THE PROBLEM
Among the lines of the records below, copy those that hold the word "Contributions".

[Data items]
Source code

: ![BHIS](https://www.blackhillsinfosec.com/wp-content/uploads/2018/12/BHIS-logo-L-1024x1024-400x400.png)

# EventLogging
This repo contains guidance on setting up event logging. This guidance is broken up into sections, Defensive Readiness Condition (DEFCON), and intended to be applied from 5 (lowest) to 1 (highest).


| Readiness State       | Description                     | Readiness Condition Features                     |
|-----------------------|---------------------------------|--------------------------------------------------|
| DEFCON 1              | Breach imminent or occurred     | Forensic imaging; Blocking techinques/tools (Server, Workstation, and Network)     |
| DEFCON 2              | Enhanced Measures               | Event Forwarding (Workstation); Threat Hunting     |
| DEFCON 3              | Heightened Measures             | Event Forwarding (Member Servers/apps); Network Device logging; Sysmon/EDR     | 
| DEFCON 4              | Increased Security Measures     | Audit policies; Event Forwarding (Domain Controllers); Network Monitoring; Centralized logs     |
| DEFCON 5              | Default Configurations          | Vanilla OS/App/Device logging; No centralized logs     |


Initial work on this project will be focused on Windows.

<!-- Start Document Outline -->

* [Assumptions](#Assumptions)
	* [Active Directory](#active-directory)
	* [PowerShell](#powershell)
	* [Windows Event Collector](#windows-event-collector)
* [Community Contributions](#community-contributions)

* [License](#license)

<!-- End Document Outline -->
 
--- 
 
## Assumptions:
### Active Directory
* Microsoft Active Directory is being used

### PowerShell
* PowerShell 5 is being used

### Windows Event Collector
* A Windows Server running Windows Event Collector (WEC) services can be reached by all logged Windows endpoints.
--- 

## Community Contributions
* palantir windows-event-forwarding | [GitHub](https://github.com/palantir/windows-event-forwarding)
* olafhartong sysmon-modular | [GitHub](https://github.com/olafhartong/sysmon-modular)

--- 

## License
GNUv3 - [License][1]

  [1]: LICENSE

RESPONSE TO THE TASK
* [Community Contributions](#community-contributions)
## Community Contributions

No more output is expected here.